You can also reserve names to avoid recycling now-deleted value names: reserved "FOO", "BAR";.
Do Put New Enum Aliases Last
When you add a new enum alias, put the new name last to give services time to pick it up.
To safely remove the original name (if it’s being used for interchange, which it shouldn’t), you must do the following:
Add the new name below the old name and deprecate the old one (serializers will continue to use the old name)
After every parser has the schema rolled out, swap the order of the two names (serializers will begin using the new name, parsers accept both)
After every serializer has that version of the schema, you can delete the deprecated name.
Note: While in theory clients shouldn’t be using the old name for interchange, it’s still polite to follow the above steps, especially for widely-used enum names.
Don’t Change the Type of a Field
Almost never change the type of a field; it’ll mess up deserialization, same as
re-using a tag number. The
protobuf docs
outline a small number of cases that are okay (for example, going between
int32, uint32, int64 and bool). However, changing a field’s message type
will break unless the new message is a superset of the old one.
Don’t Add a Required Field
Never add a required field, instead add // required to document the API
contract. Required fields are considered harmful by so many they were
removed from proto3 completely. Make all fields
optional or repeated. You never know how long a message type is going to last
and whether someone will be forced to fill in your required field with an empty
string or zero in four years when it’s no longer logically required but the
proto still says it is.
For proto3 there are no required fields, so this advice does not apply.
Don’t Make a Message with Lots of Fields
Don’t make a message with “lots” (think: hundreds) of fields.
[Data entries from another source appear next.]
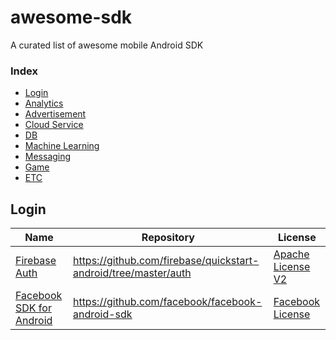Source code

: # awesome-sdk
A curated list of awesome mobile Android SDK

### Index
* [Login](#login)
* [Analytics](#analytics)
* [Advertisement](#advertise)
* [Cloud Service](#cloud-service)
* [DB](#database)
* [Machine Learning](#machine-learning)
* [Messaging](#messaging)
* [Game](#game)
* [ETC](#etc)

## Login
Name | Repository | License
--- | --- | ---
[Firebase Auth](https://firebase.google.com/docs/auth/) | https://github.com/firebase/quickstart-android/tree/master/auth | [Apache License V2](https://www.apache.org/licenses/LICENSE-2.0)
[Facebook SDK for Android](https://developers.facebook.com/docs/facebook-login/) | https://github.com/facebook/facebook-android-sdk | [Facebook License](https://github.com/facebook/facebook-android-sdk/blob/master/LICENSE.txt)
In C++ every field adds roughly 65 bits to the in-memory object size whether it’s populated or not (8 bytes for the pointer and, if the field is declared as optional, another bit in a bitfield that keeps track of whether the field is set). When your proto grows too large, the generated code may not even compile (for example, in Java there is a hard limit on the size of a method ).
Do Include an Unspecified Value in an Enum
Enums should include a default FOO_UNSPECIFIED value as the first value in the
declaration.
When new values are added to an enum, old clients will see the field as unset
and the getter will return the default value or the first-declared value if no
default exists . For consistent behavior with proto enums,
the first declared enum value should be a default FOO_UNSPECIFIED value and
should use tag 0. It may be tempting to declare this default as a semantically
meaningful value but as a general rule, do not, to aid in the evolution of your
protocol as new enum values are added over time. All enum values declared under
a container message are in the same C++ namespace, so prefix the unspecified
value with the enum’s name to avoid compilation errors. If you’ll never need
cross-language constants, an int32 will preserve unknown values and generates
less code. Note that proto enums require the first value to be
zero and can round-trip (deserialize, serialize) an unknown enum value.
Don’t Use C/C++ Macro Constants for Enum Values
Using words that have already been defined by the C++ language - specifically,
in its headers such as math.h, may cause compilation errors if the #include
statement for one of those headers appears before the one for .proto.h. Avoid
using macro constants such as “NULL,” “NAN,” and “DOMAIN” as enum values.
Do Use Well-Known Types and Common Types
Using the following common, shared types is strongly encouraged. E.g., do not
use int32 timestamp_seconds_since_epoch or int64 timeout_millis in your code
when a perfectly suitable common type already exists!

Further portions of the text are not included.